Ministerial statement on Delivering a Joint Future
Lewis Macdonald MSP, Depute Minister for Health
Introduction
Good afternoon ladies and gentlemen. Thank you for inviting me to your conference to talk about 'Delivering a Joint Future', in which the housing sector is of course a key player.
I know Rhona Brankin will have spoken this morning about progress towards our goal of providing everyone in Scotland with access to good quality, warm and affordable housing, and about what we can do to bring that goal even closer to fruition. I know that her announcement of additional funding for affordable housing in the North East will be particularly welcome in and around Aberdeen, in the context of our national housing strategy.
Joint Future is also a national strategy, and we developed Joint Future to mainstream joint working. It created new partnerships between the NHS and local authorities to take holistic decisions on the planning, delivery and resourcing of community care services. It is a Scottish solution to Scottish circumstances. The political ownership is reflected in the unique national partnership of the Executive, the NHS and COSLA that provides leadership to the Joint Future policy.
Joint Future, too, is about delivering better results for people – through improved joint working across health, housing and social care.
In the beginning the focus of Joint Future was on getting the right structures and systems in place, to encourage better working across organisational and professional boundaries.
But partnerships did not like being judged on processes. So over the last three years we have moved to measure outcomes, and to seek to develop a performance management framework based on delivering better outcomes for service users and carers.
Significant progress has been made in implementing Joint Future in many areas. But over the piece we are still looking for more. We want now to take the outcomes agenda to the next level, through a new approach based on a suite of national outcomes, performance measures and targets. I will come back to that in a moment.
Today I want to focus on three things:
- How Joint Future fits into the bigger picture
- the changing shape of joint working, particularly from a housing perspective
- and last, but by no means least Outcomes, by which I mean the positive impact our services have on the quality of life of those that use them.
Bigger Picture
The theme today is 'Joint Future'. That approach directly reflects the approach to public services taken by Scotland's devolved government since we were first elected in 1999. We want all our policies and strategies to work together to deliver better outcomes.
Our ambition is to have world class public services that provide the people of Scotland with the best possible platform on which to build better lives for this generation and future generations.
Since devolution, we have been modernising public services across Scotland. Educational standards are going up, we have more responsive and effective policing, and health service waiting times are coming down.
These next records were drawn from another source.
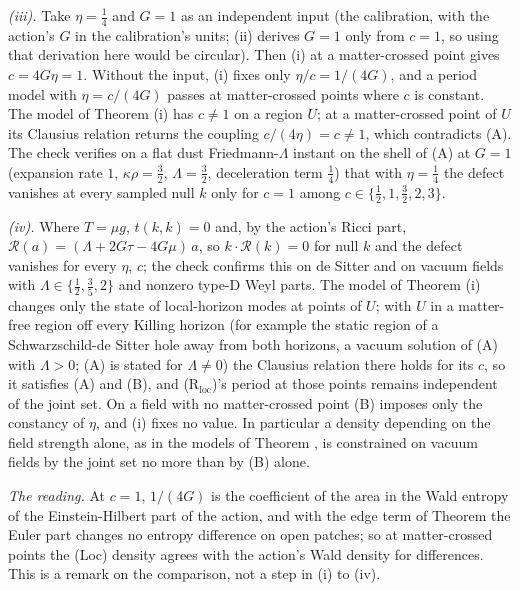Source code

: \emph{(iii).} Take $\eta = \tfrac14$ and $G = 1$ as an independent input (the calibration, with the action's $G$ in the calibration's units; (ii) derives $G = 1$ only from $c = 1$, so using that derivation here would be circular). Then (i) at a matter-crossed point gives $c = 4G\eta = 1$. Without the input, (i) fixes only $\eta/c = 1/(4G)$, and a period model with $\eta = c/(4G)$ passes at matter-crossed points where $c$ is constant. The model of Theorem (i) has $c \neq 1$ on a region $U$; at a matter-crossed point of $U$ its Clausius relation returns the coupling $c/(4\eta) = c \neq 1$, which contradicts (A). The check verifies on a flat dust Friedmann-$\Lambda$ instant on the shell of (A) at $G = 1$ (expansion rate $1$, $\kappa\rho = \tfrac32$, $\Lambda = \tfrac32$, deceleration term $\tfrac14$) that with $\eta = \tfrac14$ the defect vanishes at every sampled null $k$ only for $c = 1$ among $c \in \{\tfrac12, 1, \tfrac32, 2, 3\}$.

\emph{(iv).} Where $T = \mu g$, $t(k,k) = 0$ and, by the action's Ricci part, $\mathcal{R}(a) = (\Lambda + 2G\tau - 4G\mu)\,a$, so $k \cdot \mathcal{R}(k) = 0$ for null $k$ and the defect vanishes for every $\eta$, $c$; the check confirms this on de Sitter and on vacuum fields with $\Lambda \in \{\tfrac12, \tfrac35, 2\}$ and nonzero type-D Weyl parts. The model of Theorem (i) changes only the state of local-horizon modes at points of $U$; with $U$ in a matter-free region off every Killing horizon (for example the static region of a Schwarzschild-de Sitter hole away from both horizons, a vacuum solution of (A) with $\Lambda > 0$; (A) is stated for $\Lambda \neq 0$) the Clausius relation there holds for its $c$, so it satisfies (A) and (B), and (R$_{\mathrm{loc}}$)'s period at those points remains independent of the joint set. On a field with no matter-crossed point (B) imposes only the constancy of $\eta$, and (i) fixes no value. In particular a density depending on the field strength alone, as in the models of Theorem , is constrained on vacuum fields by the joint set no more than by (B) alone.

\emph{The reading.} At $c = 1$, $1/(4G)$ is the coefficient of the area in the Wald entropy of the Einstein-Hilbert part of the action, and with the edge term of Theorem  the Euler part changes no entropy difference on open patches; so at matter-crossed points the (Loc) density agrees with the action's Wald density for differences. This is a remark on the comparison, not a step in (i) to (iv).
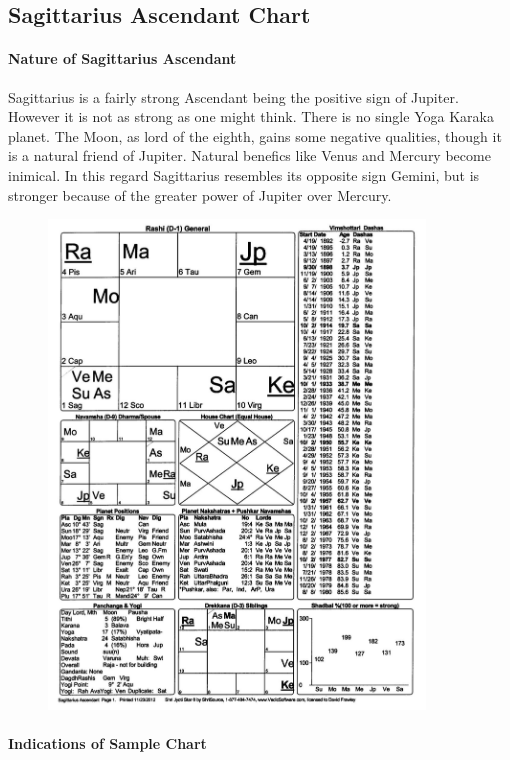  

\subsection{Sagittarius Ascendant Chart}
 

\paragraph{Nature of Sagittarius Ascendant}

 

Sagittarius is a fairly strong Ascendant being the positive sign of Jupiter. However it is not as strong as one might think. There is no single Yoga Karaka planet. The Moon, as lord of the eighth, gains some negative qualities, though it is a natural friend of Jupiter. Natural benefics like Venus and Mercury become inimical. In this regard Sagittarius resembles its opposite sign Gemini, but is stronger because of the greater power of Jupiter over Mercury.

 

\begin{figure}[h]
\centering
\includegraphics[width=10cm]{pics/Sagittarius-Ascendant.jpg}
\caption{}
\end{figure}
 

 

\paragraph{Indications of Sample Chart}

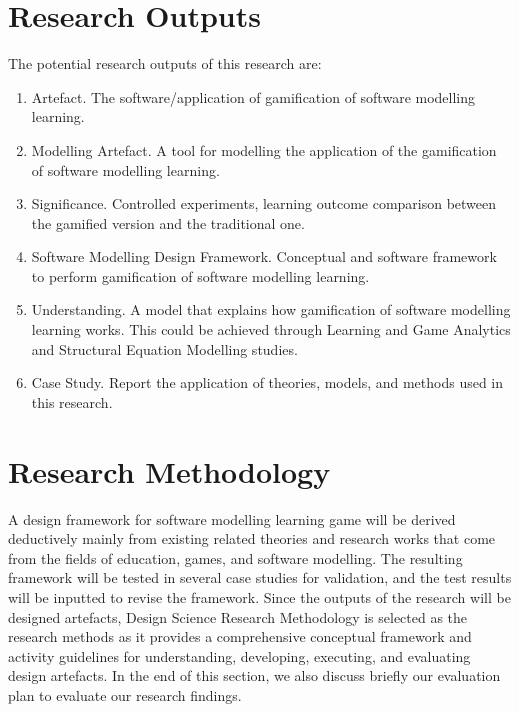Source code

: \documentclass[12pt, a4paper]{report}
\begin{document}
{\section{Research Outputs}
The potential research outputs of this research are:
\begin{enumerate}
\item Artefact. The software/application of gamification of software modelling learning.
\item Modelling Artefact. A tool for modelling the application of the gamification of software modelling learning.
\item Significance. Controlled experiments, learning outcome comparison between the gamified version and the traditional one.
\item Software Modelling Design Framework. Conceptual and software framework to perform gamification of software modelling learning.
\item Understanding. A model that explains how gamification of software modelling learning works.
This could be achieved through Learning and Game Analytics and Structural Equation Modelling studies.
\item Case Study. Report the application of theories, models, and methods used in this research.
\end{enumerate}

\section{Research Methodology}
A design framework for software modelling learning game will be derived deductively mainly from existing related theories and research works that come from the fields of education, games, and software modelling. The resulting framework will be tested in several case studies for validation, and the test results will be inputted to revise the framework. Since the outputs of the research will be designed artefacts, Design Science Research Methodology \cite{peffers2007design} is selected as the research methods as it provides a comprehensive conceptual framework and activity guidelines for understanding, developing, executing, and evaluating design artefacts. In the end of this section, we also discuss  briefly our evaluation plan to evaluate our research findings.  

}
\end{document}
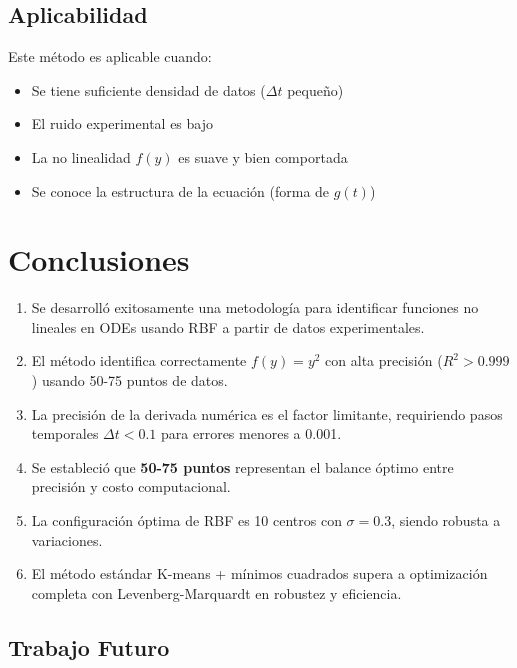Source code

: \documentclass[11pt,a4paper]{article}
\begin{document}
\subsection{Aplicabilidad}

Este método es aplicable cuando:
\begin{itemize}
    \item Se tiene suficiente densidad de datos ($\Delta t$ pequeño)
    \item El ruido experimental es bajo
    \item La no linealidad $f(y)$ es suave y bien comportada
    \item Se conoce la estructura de la ecuación (forma de $g(t)$)
\end{itemize}

\section{Conclusiones}

\begin{enumerate}
    \item Se desarrolló exitosamente una metodología para identificar funciones no lineales en ODEs usando RBF a partir de datos experimentales.

    \item El método identifica correctamente $f(y) = y^2$ con alta precisión ($R^2 > 0.999$) usando 50-75 puntos de datos.

    \item La precisión de la derivada numérica es el factor limitante, requiriendo pasos temporales $\Delta t < 0.1$ para errores menores a 0.001.

    \item Se estableció que \textbf{50-75 puntos} representan el balance óptimo entre precisión y costo computacional.

    \item La configuración óptima de RBF es 10 centros con $\sigma = 0.3$, siendo robusta a variaciones.

    \item El método estándar K-means + mínimos cuadrados supera a optimización completa con Levenberg-Marquardt en robustez y eficiencia.
\end{enumerate}

\subsection{Trabajo Futuro}
\end{document}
And in public health initiatives like the smoking ban, in community care, on information sharing and, indeed, our approach to outcomes, we are giving a lead to other parts of the UK.
The main context for change going forward is Public Service Reform. The Outcomes agenda will drive Public Service Reform by ensuring that services:
- are more focused and personalised;
- drive up quality;
- are efficient, productive and focused on outcomes;
- are joined up; and
- are accountable to the service user.
From a health perspective, Andy Kerr and I laid out a wish for the future of the NHS and health care in Scotland when we published Delivering for Health some eighteen months ago.
Delivering for Health envisages:
- More care being provided in the community;
- People with a long-term condition playing an increasing role in managing the condition themselves;
- Older, frail people, at risk of hospital admission, getting co-ordinated care provided in the community; and
- Helping people to stay well.
Our social work strategy, Changing Lives is also centred on outcomes. It envisages social work services that:
- focus on the needs of people service users;
- actively address prevention and earlier intervention;
- support vulnerable people and promote social wellbeing; and
- are assessed on the outcomes for people who use services, their carers and communities.
And why last week, we announced our new strategy for Older people 'All Our Futures: Planning for a Scotland with an Ageing Population' which covers all areas of life, including housing, health and well-being.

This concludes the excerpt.